The largest evidence regarding the surgical techniques and the post-procedural outcome derives from the population with Ebstein’s anomaly. In such patients, the current guideline favours TV repair by an experienced surgeon over replacement where technically feasible.^17^ Techniques such as cone reconstruction, leaflet augmentation with an autologous pericardium, or/and leaflet reconstruction by plication to leave a bicuspid valve are of choice. Nonetheless, the rate residual TR was shown to be higher after TV repair compared with TV replacement.^18^ Ultimately, more recent data suggest that the choice of surgery (repair vs. replacement) does not influence long-term survival.^16^
With regard to the surgical options in patients with TV agenesia, the existing data are obtained from isolated case reports. Komoda et al.^13^ reported a successful repair using a combination of posterior annulorrhaphy and Sebening stitch to reduce the regurgitant orifice. However, in the small number of case reports available, valve replacement was favoured.

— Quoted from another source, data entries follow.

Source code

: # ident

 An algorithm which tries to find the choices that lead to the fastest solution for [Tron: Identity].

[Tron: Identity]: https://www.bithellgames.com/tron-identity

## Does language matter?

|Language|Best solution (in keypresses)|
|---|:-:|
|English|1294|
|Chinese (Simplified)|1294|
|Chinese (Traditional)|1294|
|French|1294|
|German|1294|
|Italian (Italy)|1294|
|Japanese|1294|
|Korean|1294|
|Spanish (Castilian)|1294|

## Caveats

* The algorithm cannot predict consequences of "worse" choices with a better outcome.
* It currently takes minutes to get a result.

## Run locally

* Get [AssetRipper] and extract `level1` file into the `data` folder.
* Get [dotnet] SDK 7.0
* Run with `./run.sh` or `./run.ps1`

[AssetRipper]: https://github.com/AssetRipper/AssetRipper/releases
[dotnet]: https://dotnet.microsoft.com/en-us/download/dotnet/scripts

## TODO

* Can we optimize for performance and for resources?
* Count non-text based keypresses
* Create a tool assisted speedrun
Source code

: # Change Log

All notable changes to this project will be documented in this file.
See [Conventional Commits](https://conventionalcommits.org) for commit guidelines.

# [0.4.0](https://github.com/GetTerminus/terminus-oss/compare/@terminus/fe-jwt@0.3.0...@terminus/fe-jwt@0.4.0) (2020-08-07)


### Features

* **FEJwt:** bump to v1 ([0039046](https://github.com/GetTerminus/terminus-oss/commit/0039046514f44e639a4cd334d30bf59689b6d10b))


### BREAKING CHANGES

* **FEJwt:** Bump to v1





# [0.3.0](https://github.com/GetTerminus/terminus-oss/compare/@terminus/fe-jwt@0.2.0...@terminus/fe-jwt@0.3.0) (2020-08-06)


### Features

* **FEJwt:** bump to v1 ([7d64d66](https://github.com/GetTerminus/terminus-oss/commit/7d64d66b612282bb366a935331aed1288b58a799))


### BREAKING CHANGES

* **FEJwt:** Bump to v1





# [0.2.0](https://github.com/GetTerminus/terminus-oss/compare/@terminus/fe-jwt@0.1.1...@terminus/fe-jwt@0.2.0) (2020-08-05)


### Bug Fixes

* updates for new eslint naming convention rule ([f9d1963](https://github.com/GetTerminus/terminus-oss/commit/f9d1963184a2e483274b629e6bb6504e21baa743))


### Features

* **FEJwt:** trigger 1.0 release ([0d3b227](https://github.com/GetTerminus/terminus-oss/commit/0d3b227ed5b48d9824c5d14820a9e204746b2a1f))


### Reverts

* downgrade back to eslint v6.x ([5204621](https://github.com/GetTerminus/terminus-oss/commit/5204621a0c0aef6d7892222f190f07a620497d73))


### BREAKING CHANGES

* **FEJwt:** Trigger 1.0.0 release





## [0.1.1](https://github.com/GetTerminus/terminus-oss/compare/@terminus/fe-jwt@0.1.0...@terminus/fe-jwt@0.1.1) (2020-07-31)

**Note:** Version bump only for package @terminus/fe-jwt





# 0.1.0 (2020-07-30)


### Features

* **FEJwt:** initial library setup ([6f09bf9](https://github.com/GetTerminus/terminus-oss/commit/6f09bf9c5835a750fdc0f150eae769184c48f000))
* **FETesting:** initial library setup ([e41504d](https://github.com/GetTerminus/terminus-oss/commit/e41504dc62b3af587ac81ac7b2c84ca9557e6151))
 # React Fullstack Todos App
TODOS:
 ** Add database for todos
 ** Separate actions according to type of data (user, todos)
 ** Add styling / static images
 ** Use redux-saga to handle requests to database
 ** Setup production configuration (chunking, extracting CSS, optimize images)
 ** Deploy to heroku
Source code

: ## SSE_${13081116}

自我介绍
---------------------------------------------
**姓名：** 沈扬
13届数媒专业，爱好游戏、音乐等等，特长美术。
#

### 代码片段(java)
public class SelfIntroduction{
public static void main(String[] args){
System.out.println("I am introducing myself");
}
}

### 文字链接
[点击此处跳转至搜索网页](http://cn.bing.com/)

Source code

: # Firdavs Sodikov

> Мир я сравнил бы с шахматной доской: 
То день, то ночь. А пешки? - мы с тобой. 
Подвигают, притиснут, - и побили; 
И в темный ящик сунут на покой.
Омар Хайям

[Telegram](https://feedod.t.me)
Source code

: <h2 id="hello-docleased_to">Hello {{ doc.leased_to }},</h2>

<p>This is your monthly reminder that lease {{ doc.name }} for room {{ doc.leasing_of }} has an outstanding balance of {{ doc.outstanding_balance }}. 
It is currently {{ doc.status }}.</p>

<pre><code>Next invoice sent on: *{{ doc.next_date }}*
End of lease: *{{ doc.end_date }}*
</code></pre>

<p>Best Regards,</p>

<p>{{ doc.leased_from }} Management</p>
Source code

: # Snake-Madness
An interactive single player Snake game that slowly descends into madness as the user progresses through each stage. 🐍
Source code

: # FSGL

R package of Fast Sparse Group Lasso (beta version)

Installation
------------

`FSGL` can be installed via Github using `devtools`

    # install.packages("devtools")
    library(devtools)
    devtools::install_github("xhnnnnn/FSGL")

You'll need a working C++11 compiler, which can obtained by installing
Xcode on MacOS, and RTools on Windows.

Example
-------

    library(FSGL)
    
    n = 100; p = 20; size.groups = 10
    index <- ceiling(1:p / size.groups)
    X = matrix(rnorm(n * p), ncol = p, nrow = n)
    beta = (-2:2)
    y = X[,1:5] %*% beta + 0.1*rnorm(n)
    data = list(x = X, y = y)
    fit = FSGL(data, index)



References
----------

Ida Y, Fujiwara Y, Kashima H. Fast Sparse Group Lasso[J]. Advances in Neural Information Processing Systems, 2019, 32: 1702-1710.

In the case of our patient, the complex underlying anatomy did not allow the reconstruction of the valve, and thus, the replacement was favoured. While percutaneous TV replacement has emerged as a therapeutic alternative for severe TR, the procedure seems to be less appropriate for organic TR,^19^ and we did not consider our patient a suitable candidate for the intervention.
Conclusion
Severe TR was successfully corrected in an adult with the congenital absence of a tricuspid leaflet by prosthetic valve replacement. Post-procedurally, the patient reported a significant relief of symptomatology. This case report illustrates the important role of three-dimensional echocardiography in the diagnosis and management of patients with organic TR.